# How often do you clean your FP filters?



## Blaser (Aug 28, 2006)

It depends on operating conditions (low/high brightness), dust conditions ... The faster the fan will be running the more frequently filters should be cleaned.

I have been operating my FP for 250 hours now but have not cleaned it once. It is running in its very dimmest mode in a sealed room where dust is obviously minimal.

Not cleaning the filters can create some issues over time (dust blob build-up, overheating if filters get clogged). But It is hard to say when this will happen.

I am just a little lazy because the projector has to be dismounted/cleaned and mounted and re-ajusted.

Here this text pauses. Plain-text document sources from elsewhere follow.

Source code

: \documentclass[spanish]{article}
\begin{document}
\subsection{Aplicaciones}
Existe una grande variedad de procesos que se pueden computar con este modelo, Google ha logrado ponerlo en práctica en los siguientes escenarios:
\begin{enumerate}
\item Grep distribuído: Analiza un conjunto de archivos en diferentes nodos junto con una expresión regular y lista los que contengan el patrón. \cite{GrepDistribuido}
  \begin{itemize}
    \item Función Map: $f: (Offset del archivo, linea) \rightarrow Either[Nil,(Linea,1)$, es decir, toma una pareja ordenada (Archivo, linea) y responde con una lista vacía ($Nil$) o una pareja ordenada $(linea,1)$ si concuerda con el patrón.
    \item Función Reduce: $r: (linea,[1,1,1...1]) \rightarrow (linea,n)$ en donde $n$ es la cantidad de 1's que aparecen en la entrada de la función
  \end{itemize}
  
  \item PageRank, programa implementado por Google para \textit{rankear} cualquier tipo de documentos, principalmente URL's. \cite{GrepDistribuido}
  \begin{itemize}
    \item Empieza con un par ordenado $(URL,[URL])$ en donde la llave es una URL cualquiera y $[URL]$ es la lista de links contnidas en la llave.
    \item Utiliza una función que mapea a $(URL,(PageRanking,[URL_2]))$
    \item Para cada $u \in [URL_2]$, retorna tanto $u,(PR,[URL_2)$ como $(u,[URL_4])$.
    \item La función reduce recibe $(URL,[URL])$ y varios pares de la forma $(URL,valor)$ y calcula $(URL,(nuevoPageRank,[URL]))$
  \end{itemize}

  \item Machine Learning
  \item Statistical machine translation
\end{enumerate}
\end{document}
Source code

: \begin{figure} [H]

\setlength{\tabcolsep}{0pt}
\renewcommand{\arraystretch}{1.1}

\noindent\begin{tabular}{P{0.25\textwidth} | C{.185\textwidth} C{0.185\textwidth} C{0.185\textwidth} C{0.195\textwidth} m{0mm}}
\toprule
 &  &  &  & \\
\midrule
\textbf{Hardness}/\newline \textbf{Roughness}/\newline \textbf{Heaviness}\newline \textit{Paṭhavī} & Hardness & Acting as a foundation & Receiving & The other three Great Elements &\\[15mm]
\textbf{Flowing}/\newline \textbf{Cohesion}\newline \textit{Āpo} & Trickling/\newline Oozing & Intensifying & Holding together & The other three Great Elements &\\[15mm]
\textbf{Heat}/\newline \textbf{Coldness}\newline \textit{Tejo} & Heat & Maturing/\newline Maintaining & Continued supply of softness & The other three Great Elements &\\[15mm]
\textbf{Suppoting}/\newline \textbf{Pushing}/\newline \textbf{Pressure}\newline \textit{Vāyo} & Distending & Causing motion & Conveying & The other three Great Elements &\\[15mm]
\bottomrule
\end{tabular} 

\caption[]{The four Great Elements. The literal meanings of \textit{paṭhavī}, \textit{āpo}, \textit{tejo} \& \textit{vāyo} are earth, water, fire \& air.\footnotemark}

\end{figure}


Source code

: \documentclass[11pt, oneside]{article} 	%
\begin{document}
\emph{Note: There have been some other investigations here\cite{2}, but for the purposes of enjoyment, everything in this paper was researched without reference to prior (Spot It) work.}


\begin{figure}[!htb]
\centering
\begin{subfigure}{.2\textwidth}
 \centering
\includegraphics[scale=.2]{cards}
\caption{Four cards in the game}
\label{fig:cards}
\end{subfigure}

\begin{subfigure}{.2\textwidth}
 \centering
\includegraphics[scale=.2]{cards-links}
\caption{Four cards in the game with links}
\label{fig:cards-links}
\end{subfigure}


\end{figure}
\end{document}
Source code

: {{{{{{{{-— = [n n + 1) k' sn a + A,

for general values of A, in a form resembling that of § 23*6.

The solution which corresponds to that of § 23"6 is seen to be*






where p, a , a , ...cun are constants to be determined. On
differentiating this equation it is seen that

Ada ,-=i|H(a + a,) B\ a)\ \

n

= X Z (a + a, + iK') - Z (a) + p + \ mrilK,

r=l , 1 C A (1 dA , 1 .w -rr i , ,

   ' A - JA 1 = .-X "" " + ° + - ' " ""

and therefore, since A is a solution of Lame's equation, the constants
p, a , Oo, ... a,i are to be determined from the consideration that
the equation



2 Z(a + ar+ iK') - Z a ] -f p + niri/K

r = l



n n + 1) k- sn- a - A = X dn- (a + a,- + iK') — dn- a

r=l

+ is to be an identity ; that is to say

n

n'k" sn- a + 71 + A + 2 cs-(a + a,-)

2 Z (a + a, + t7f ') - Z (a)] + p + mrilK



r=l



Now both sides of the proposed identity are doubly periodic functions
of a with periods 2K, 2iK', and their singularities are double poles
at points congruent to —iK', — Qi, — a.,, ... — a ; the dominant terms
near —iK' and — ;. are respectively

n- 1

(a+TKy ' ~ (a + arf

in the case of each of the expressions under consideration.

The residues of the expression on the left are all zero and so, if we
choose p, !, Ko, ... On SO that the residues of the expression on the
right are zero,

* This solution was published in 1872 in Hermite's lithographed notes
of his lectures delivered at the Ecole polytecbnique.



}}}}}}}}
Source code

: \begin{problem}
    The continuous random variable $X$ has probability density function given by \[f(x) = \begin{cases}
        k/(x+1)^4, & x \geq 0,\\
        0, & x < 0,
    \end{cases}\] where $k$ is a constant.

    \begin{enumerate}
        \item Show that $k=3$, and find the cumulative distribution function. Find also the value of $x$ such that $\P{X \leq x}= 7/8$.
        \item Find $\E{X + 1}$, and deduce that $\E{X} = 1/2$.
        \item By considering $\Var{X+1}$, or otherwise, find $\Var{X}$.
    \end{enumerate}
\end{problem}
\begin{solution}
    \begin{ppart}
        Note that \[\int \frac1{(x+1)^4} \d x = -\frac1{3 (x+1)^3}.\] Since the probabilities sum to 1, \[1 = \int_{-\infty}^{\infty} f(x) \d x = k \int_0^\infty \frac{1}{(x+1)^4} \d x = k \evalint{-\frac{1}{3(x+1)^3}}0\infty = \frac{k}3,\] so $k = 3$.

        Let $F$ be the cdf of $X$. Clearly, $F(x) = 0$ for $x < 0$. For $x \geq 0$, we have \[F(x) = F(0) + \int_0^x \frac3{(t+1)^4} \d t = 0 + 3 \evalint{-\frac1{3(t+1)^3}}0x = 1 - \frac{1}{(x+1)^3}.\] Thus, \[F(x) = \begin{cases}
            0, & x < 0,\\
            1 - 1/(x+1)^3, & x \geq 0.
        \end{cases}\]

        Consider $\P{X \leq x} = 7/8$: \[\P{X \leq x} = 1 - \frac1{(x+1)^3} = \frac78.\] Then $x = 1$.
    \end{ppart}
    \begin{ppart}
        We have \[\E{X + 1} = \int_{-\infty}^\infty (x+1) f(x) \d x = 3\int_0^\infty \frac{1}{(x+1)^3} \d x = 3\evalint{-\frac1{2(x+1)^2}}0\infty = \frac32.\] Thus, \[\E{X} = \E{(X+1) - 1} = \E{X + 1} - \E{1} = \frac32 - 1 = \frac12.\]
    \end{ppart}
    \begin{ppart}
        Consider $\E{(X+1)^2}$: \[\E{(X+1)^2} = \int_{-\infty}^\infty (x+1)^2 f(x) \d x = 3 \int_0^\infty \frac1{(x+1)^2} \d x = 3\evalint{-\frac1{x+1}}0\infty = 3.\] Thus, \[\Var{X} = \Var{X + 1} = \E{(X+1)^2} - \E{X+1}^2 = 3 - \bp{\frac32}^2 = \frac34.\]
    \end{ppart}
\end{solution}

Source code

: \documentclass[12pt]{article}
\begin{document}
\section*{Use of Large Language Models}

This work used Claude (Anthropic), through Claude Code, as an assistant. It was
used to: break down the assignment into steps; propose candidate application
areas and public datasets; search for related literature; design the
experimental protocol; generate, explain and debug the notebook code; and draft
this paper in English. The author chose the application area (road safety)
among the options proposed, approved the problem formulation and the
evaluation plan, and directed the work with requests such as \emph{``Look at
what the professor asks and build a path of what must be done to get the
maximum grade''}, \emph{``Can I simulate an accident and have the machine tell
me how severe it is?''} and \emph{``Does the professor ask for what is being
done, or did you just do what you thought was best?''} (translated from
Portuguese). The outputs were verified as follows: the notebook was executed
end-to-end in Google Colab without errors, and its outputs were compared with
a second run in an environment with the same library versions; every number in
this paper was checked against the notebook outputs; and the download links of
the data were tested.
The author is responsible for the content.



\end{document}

I think I will do it today (250 hours is enough)...

How often do you clean your filters?


----------



## Blaser (Aug 28, 2006)

I think I have to reformulate my question: " Have you ever cleaned your projector filter?" :rofl2:


----------



## ragingsamster (May 1, 2008)

I have not cleaned mine yet (I'm not that retentive as I've barely busted into double digit hours :nerd: )


----------



## Anthony (Oct 5, 2006)

I cleaned mine for the first time in a year. It was pretty bad. 

I noticed the fan was straining (in that I could hear it). Took about 5 minutes and didn't even upset the alignment of the projector. Something to consider when selecting a projector (how easy the filter and bulb changes are).


----------



## Blaser (Aug 28, 2006)

Hi Anthony,

What projector do you have? How many hours did you have on it? 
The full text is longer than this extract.